● **Task directions**:
Within the entries below, find the portion that opens with the line containing "- The **Role** defines what you _do_" and closes with the line containing "You can see your level". Retype that portion exactly and only.
======== The records
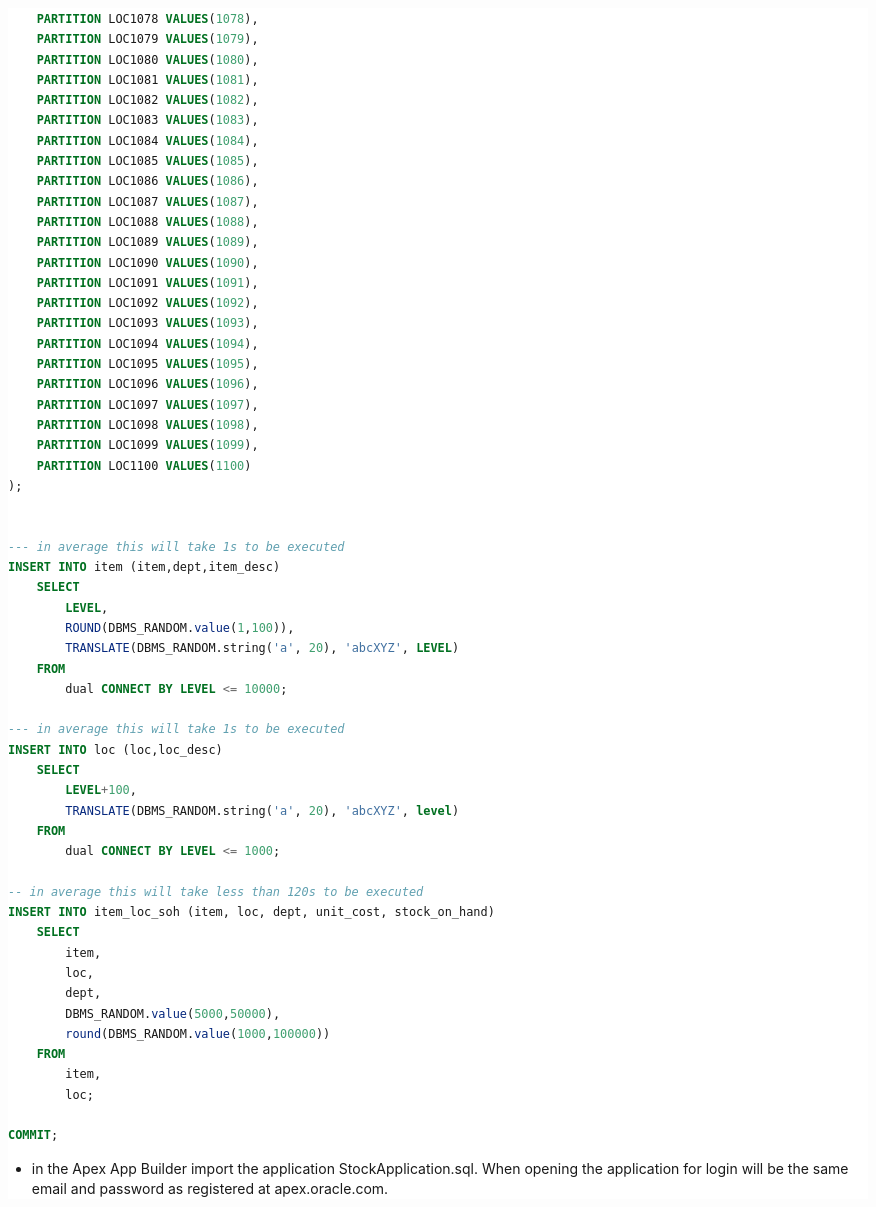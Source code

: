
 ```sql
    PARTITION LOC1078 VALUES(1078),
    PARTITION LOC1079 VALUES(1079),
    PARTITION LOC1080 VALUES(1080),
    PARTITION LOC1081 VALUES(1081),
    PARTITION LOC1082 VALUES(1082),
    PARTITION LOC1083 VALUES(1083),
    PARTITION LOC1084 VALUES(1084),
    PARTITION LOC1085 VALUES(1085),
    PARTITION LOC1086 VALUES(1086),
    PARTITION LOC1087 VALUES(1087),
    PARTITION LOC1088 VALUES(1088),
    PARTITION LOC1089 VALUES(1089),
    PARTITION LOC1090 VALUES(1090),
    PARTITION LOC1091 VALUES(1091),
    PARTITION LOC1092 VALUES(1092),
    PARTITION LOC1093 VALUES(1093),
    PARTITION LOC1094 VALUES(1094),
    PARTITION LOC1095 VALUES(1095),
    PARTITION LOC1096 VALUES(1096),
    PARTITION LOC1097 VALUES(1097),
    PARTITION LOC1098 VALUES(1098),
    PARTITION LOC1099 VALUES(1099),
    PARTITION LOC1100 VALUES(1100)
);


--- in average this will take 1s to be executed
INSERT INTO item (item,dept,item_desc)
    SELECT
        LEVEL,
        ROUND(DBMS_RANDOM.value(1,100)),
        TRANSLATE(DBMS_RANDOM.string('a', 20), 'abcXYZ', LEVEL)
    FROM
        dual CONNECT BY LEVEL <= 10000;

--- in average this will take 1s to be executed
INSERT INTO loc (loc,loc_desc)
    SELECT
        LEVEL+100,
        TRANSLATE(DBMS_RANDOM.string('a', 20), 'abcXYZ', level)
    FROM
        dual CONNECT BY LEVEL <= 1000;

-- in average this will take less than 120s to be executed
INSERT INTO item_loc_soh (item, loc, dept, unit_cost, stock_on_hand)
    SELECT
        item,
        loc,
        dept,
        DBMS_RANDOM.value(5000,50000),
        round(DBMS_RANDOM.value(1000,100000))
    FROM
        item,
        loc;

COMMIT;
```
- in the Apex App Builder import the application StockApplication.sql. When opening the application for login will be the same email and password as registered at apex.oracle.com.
================
======== The records
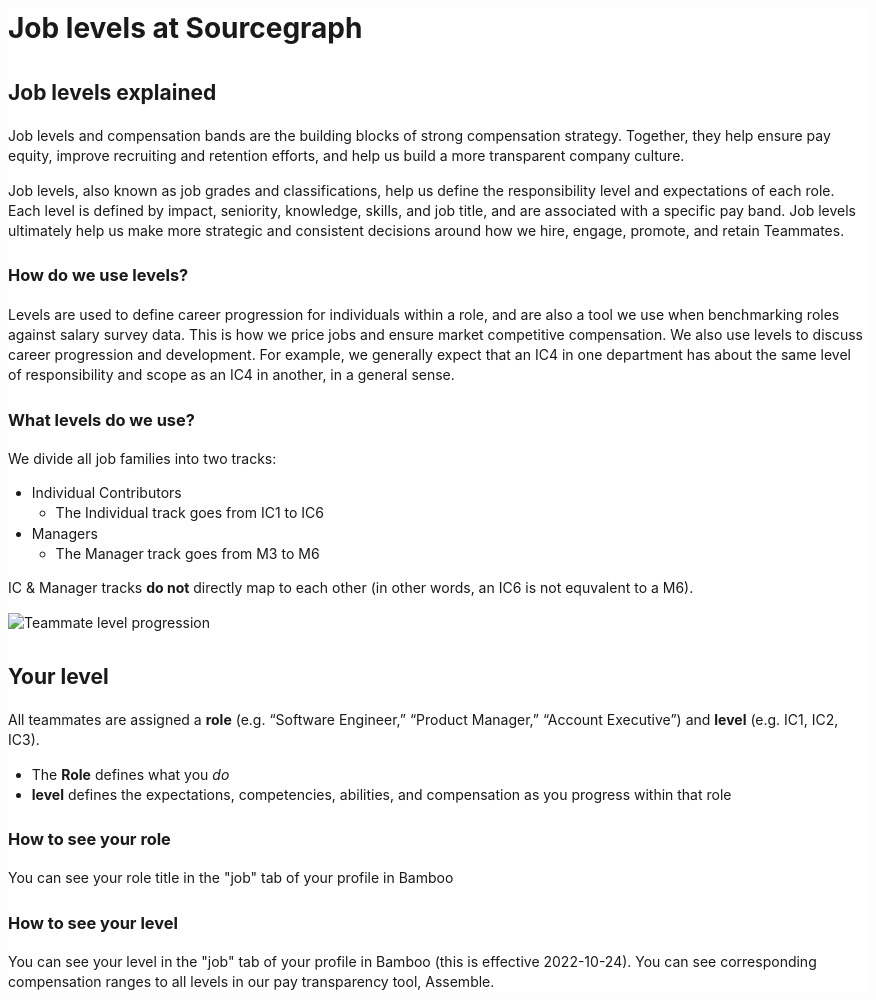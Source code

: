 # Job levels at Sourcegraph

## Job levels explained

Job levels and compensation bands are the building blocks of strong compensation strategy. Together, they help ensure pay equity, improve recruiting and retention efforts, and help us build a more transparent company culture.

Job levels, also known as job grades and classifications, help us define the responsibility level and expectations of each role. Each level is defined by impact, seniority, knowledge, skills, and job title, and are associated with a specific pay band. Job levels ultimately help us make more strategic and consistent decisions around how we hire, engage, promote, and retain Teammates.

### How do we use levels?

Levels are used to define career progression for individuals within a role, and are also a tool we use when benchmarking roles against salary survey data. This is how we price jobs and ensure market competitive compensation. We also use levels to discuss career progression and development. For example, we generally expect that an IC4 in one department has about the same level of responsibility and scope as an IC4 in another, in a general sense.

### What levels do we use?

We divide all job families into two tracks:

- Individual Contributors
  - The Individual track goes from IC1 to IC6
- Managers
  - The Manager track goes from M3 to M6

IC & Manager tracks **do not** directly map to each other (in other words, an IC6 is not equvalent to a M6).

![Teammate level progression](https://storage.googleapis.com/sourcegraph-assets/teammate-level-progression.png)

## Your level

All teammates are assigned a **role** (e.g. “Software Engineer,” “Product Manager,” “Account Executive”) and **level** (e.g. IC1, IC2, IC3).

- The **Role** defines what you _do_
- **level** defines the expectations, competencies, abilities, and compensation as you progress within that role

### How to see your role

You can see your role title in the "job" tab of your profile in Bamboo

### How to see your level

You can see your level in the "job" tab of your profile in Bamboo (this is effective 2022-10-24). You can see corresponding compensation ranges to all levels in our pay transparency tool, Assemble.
================
======== The records
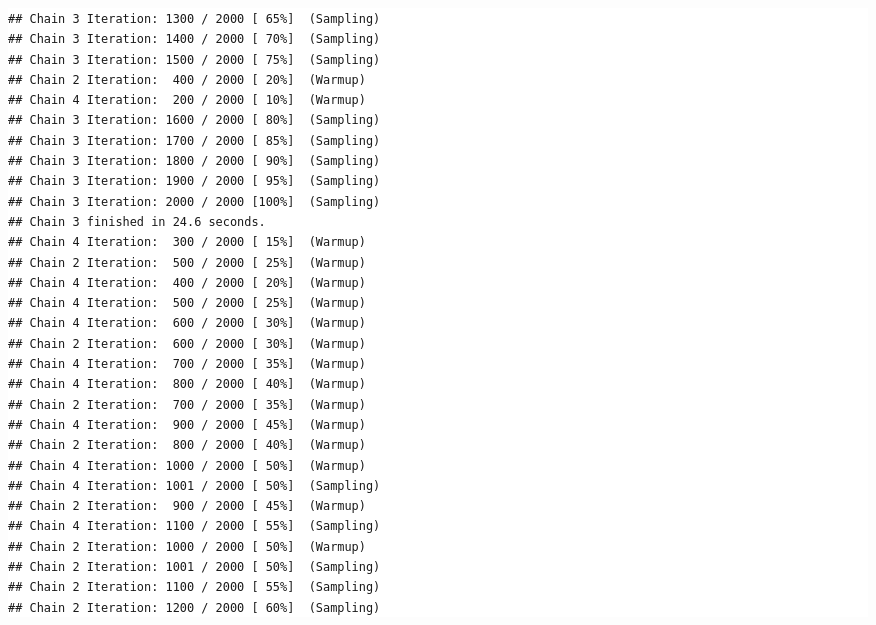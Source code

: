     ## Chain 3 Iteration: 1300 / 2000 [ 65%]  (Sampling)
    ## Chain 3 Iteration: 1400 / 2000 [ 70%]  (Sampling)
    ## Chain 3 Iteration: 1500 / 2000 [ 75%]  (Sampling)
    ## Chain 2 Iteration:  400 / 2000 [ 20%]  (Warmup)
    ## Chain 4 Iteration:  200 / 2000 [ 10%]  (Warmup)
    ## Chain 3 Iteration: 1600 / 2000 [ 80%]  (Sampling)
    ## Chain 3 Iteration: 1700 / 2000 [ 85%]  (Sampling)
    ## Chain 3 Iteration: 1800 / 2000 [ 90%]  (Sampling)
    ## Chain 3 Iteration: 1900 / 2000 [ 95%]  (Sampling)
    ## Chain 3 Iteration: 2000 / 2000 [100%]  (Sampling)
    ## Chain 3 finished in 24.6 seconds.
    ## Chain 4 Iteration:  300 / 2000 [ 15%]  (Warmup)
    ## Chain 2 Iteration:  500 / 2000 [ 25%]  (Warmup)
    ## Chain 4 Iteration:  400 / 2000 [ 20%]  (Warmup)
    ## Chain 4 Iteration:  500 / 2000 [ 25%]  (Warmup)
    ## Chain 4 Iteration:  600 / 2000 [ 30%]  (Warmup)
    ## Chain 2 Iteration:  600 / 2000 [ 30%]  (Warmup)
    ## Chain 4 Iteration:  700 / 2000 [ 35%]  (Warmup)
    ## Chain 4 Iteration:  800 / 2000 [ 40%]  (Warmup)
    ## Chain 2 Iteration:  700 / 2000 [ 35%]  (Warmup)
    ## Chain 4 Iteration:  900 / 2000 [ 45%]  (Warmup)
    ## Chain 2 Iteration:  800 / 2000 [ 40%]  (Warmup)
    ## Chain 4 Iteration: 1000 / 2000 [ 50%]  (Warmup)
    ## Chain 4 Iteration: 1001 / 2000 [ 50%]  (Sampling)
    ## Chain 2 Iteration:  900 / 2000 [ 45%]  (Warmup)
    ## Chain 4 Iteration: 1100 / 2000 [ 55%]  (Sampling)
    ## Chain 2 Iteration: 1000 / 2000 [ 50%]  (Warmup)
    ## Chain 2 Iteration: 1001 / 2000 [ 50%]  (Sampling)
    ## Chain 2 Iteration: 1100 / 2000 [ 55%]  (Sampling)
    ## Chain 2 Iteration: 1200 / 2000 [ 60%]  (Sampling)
================
● **Answer for the task**:
- The **Role** defines what you _do_
- **level** defines the expectations, competencies, abilities, and compensation as you progress within that role

### How to see your role

You can see your role title in the "job" tab of your profile in Bamboo

### How to see your level

You can see your level in the "job" tab of your profile in Bamboo (this is effective 2022-10-24). You can see corresponding compensation ranges to all levels in our pay transparency tool, Assemble.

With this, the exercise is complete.